I actually remember listening to his first album as a leader at a listening booth at the HMV on the corner of Peel and St. Catherines in Montreal shortly after it was first released in the late 90s. Brian had begun to gain some recognition for his work with Joshua Redman's band and with Kenny Garrett (as well as with Joni Mitchell and work with Daniel Lanois). He was definitely known for his intense energy and style of aggressive drumming (incidentally, I distinctly remember hearing a killer bootleg tape from the Montreal Jazz Festival featuring Brian with Kenny Garrett and Pat Metheny, playing on a program of John Coltrane's music, that bassist Sage Reynolds had given me. That shoddy tape recording really changed my perspective on things!) Anyways, for a "drummer's" record Blade's approach with the Fellowship really shattered any preconceptions I may have had at the time as to what a drummer-led band was all about. It's not really all about featuring the drums in every tune, building compositions around drum solos or crazy, mathematical odd meter vamps...instead this band is about a dedicated group dynamic and strong, through-composed textural and mood-based compositions that take a group effort in order to fully develop properly. What really knocks me out is their attention to space, pacing and dynamics that only the most mature of musicians with an open set of ears can tackle with such grace, flow and musicality.
Lately I've been revisiting the self-titled Fellowship album (1999) and the the follow-up "Perceptual" (2000) recently. The more recent Fellowship recording "Season of Changes" (2008) is on my to-do list as are his collaborations with guitarist Wolfgang Muthspiel ("Friendly Travellers") and several trio recordings he recorded with pianist Edward Simon and bassist John Patitucci.

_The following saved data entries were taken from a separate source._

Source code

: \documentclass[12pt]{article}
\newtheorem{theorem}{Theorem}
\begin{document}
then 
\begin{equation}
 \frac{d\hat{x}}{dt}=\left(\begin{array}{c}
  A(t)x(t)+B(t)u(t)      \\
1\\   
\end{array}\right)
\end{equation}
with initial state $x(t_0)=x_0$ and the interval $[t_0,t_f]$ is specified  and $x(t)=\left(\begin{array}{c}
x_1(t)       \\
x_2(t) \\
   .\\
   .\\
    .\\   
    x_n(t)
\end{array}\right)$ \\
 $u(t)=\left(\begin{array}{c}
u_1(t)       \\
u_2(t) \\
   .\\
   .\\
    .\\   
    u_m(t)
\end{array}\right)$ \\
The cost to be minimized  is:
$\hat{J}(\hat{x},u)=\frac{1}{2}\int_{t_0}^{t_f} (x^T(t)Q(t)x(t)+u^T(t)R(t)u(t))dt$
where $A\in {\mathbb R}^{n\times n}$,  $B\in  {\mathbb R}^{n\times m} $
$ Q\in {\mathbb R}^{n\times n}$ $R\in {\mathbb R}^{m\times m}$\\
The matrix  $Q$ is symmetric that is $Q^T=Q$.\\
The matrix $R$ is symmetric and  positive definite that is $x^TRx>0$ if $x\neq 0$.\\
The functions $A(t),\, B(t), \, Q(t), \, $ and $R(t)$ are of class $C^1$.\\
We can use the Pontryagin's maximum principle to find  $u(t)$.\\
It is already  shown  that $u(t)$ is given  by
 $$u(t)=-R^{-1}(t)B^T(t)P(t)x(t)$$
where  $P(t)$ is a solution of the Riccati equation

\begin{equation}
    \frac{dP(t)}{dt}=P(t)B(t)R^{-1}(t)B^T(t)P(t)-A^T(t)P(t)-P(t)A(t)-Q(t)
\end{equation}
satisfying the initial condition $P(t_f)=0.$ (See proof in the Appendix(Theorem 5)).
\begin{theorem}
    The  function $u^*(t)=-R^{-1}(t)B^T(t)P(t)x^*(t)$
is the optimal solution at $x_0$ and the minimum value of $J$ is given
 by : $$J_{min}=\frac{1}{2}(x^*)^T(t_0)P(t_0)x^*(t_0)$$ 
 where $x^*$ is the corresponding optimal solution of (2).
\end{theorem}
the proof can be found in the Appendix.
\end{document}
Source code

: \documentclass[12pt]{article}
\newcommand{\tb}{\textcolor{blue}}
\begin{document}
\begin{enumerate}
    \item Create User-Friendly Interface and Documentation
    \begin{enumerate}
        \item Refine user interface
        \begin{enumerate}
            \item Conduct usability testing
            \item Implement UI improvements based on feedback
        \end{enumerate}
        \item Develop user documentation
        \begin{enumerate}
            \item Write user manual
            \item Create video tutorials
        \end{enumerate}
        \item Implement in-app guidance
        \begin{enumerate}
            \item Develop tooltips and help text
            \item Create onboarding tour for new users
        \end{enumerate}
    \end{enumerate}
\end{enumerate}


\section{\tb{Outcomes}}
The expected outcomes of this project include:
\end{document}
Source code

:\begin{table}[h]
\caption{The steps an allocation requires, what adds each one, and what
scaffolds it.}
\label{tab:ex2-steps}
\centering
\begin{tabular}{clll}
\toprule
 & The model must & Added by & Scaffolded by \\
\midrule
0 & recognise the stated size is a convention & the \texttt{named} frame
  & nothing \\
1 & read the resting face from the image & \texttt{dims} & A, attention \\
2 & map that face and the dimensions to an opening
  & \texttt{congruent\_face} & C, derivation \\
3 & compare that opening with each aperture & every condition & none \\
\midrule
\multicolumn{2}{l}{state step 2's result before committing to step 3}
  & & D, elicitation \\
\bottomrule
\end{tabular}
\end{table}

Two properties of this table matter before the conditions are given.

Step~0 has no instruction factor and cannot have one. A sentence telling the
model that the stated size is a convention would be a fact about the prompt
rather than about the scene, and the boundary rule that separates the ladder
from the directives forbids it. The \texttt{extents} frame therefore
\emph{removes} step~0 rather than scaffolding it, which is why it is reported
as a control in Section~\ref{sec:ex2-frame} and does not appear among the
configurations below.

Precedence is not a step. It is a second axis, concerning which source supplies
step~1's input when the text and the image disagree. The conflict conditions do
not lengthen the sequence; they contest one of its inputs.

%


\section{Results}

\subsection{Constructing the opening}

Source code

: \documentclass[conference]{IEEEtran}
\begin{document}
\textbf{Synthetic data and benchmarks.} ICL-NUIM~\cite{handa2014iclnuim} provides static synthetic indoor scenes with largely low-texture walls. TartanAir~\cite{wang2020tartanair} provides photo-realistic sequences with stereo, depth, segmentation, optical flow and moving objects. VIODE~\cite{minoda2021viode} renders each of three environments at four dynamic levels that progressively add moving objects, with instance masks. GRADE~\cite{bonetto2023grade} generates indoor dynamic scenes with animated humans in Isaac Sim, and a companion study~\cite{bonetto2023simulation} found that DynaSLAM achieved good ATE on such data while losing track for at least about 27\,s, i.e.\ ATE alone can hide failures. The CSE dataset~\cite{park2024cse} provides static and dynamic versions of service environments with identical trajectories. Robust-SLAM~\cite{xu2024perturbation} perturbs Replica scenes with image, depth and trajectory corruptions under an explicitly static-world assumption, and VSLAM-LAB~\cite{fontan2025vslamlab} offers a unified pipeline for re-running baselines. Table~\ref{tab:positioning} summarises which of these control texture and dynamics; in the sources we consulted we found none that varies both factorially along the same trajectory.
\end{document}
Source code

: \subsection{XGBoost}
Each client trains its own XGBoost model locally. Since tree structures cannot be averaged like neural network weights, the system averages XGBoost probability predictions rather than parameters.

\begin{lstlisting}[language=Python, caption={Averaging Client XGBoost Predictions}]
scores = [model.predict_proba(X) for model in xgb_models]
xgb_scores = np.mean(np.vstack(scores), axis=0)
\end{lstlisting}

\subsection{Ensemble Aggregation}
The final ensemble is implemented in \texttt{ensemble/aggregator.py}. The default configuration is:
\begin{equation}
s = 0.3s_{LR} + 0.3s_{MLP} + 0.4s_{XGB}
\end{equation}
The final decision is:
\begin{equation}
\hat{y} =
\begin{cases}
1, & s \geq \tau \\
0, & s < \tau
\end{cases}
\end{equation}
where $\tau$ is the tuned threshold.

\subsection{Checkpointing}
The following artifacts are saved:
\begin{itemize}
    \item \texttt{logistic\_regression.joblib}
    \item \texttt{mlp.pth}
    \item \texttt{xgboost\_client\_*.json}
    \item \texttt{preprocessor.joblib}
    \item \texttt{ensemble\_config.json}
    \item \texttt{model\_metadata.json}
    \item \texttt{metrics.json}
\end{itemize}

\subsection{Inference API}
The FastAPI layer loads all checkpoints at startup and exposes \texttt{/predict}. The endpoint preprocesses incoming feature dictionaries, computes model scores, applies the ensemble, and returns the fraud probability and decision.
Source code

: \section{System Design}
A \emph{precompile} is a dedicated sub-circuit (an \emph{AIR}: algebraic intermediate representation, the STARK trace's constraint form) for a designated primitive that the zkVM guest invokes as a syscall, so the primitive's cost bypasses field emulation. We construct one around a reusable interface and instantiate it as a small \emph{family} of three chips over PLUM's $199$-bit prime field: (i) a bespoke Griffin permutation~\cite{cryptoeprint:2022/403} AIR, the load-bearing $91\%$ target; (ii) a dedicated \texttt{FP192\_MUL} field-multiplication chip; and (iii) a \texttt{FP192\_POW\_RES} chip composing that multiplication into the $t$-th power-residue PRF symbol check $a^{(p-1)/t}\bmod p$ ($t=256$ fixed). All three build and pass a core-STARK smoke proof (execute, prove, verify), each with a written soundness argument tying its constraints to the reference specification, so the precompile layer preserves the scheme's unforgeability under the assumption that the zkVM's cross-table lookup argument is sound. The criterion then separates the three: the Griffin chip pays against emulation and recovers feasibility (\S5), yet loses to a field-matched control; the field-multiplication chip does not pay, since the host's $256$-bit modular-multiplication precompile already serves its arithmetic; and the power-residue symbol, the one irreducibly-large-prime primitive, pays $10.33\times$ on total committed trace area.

With regards to Brian Blade's unique style of drumming: I'm paraphrasing here but I read somewhere awhile ago in regards to a lesson that Ed Soph gave to a rather high-profile and accomplished drummer who was fascinated with Brian Blade's drumming but could not figure out how to capture that same spirit, energy and dynamic in his own playing. Ed replied (and I'm paraphrasing here of course!) something to the degree of:
"Well you have to understand that when Brian comes to play he is like a big empty vessel just waiting to be filled up by the music that surrounds him. You, on the other hand, when you come to play your "vessel" is already filled up and ready to be emptied!"
This all makes perfect sense and sums it up nicely as I sit here writing this and listen to the album "New Directions in Music: Live at Massey Hall" that features Brian Blade with Roy Hargrove, Michael Brecker, Herbie Hancock and John Patitucci. His sense of dynamic flow is impeccable.
The guy is all ears, all the time!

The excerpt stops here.